Saved data entries:
= Beginning of Section =

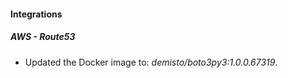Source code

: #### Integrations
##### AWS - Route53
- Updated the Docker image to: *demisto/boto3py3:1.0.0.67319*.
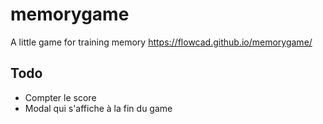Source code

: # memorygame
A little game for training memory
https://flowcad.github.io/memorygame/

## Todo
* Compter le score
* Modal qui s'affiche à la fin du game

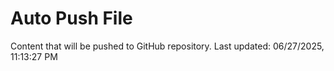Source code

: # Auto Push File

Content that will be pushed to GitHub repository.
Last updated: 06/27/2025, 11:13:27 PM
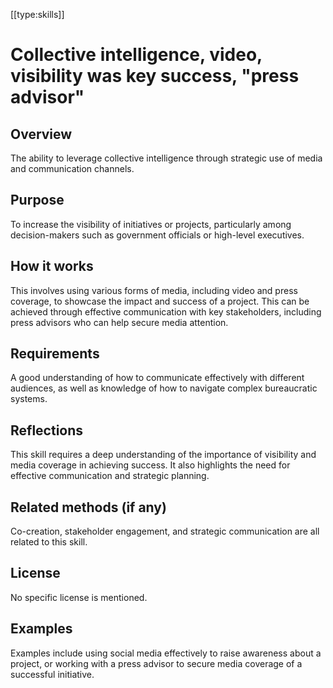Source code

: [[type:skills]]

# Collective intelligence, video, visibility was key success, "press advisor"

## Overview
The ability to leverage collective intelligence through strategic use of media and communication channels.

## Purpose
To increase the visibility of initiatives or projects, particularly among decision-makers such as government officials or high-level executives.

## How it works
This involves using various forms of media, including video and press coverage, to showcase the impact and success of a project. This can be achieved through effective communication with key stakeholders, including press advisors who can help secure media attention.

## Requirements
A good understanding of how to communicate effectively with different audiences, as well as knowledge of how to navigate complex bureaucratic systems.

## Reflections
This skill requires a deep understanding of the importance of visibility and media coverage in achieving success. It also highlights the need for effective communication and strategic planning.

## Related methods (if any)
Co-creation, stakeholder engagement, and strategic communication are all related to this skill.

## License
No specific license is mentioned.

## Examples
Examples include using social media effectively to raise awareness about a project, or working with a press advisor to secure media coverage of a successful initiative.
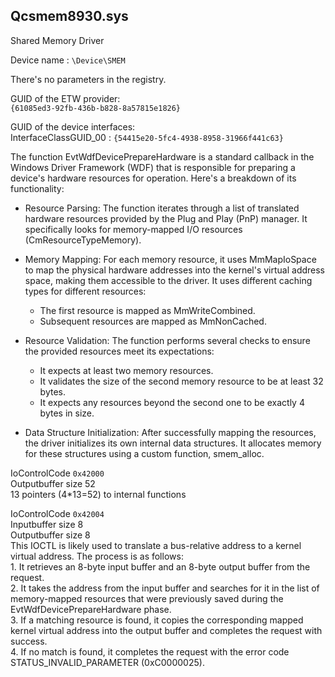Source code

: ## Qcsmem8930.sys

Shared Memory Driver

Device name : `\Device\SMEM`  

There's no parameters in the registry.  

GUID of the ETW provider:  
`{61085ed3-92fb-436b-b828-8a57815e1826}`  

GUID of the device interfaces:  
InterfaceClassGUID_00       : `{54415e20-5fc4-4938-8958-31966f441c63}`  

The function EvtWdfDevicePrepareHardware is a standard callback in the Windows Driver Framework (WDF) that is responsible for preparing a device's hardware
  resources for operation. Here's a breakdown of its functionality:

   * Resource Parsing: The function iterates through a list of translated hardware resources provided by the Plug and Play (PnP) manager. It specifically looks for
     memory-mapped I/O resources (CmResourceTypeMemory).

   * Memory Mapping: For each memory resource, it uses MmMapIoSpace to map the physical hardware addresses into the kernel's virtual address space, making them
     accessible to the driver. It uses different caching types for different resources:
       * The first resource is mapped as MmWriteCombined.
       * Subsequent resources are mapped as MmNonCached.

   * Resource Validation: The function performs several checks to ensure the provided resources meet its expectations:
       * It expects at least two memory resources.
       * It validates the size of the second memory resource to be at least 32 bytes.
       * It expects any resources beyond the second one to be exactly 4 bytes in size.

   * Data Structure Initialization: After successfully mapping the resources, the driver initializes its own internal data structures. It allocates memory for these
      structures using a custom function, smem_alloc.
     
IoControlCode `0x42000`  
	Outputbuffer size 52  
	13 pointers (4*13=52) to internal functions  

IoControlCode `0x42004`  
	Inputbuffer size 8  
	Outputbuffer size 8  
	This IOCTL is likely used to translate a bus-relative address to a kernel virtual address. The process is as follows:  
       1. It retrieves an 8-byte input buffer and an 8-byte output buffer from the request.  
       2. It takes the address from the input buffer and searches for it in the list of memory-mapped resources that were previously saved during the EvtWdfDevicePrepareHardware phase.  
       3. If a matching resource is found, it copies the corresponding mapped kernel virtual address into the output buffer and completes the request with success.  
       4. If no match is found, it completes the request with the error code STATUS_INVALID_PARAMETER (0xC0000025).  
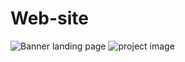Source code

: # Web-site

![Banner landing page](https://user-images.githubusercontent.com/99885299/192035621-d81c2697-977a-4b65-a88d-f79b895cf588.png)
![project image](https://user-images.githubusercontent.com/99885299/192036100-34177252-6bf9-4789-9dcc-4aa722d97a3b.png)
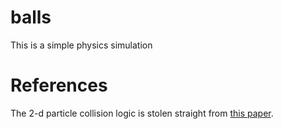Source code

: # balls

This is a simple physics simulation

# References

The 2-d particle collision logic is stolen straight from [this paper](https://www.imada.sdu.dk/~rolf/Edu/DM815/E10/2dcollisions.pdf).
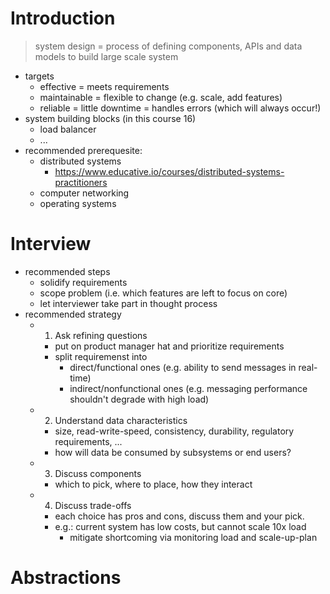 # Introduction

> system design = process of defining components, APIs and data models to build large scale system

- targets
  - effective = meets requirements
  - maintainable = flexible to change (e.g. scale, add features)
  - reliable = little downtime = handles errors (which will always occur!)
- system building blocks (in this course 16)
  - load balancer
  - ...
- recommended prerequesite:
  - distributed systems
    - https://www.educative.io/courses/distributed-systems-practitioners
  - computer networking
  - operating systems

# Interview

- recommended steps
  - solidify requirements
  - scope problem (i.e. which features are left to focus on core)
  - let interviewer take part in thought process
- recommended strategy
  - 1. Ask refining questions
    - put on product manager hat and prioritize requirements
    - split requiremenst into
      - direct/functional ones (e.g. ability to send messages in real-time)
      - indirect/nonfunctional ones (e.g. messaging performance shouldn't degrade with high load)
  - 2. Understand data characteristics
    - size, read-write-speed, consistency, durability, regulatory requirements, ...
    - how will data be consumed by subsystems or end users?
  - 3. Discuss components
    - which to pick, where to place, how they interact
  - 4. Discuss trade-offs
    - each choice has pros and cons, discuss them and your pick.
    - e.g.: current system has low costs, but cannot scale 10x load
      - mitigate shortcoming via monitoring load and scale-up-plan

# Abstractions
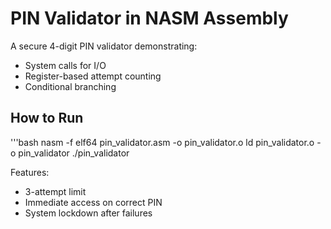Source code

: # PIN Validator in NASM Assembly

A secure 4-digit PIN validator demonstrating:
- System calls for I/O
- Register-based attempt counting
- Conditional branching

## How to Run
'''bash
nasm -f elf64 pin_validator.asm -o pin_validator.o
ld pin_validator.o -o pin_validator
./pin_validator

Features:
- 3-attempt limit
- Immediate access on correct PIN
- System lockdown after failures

= End of Section =

WHAT THIS TASK INVOLVES: The line containing "## How it works" marks the end: copy exactly every line from the start of the records up to and including it, leaving out the pictures.

SOLUTION FOR THIS EXERCISE:
Source code

: #### Integrations
##### AWS - Route53
- Updated the Docker image to: *demisto/boto3py3:1.0.0.67319*.
Source code

: # memorygame
A little game for training memory
https://flowcad.github.io/memorygame/

## Todo
* Compter le score
* Modal qui s'affiche à la fin du game

Source code

: # Auto Push File

Content that will be pushed to GitHub repository.
Last updated: 06/27/2025, 11:13:27 PM
Source code

: [[type:skills]]

# Collective intelligence, video, visibility was key success, "press advisor"

## Overview
The ability to leverage collective intelligence through strategic use of media and communication channels.

## Purpose
To increase the visibility of initiatives or projects, particularly among decision-makers such as government officials or high-level executives.

## How it works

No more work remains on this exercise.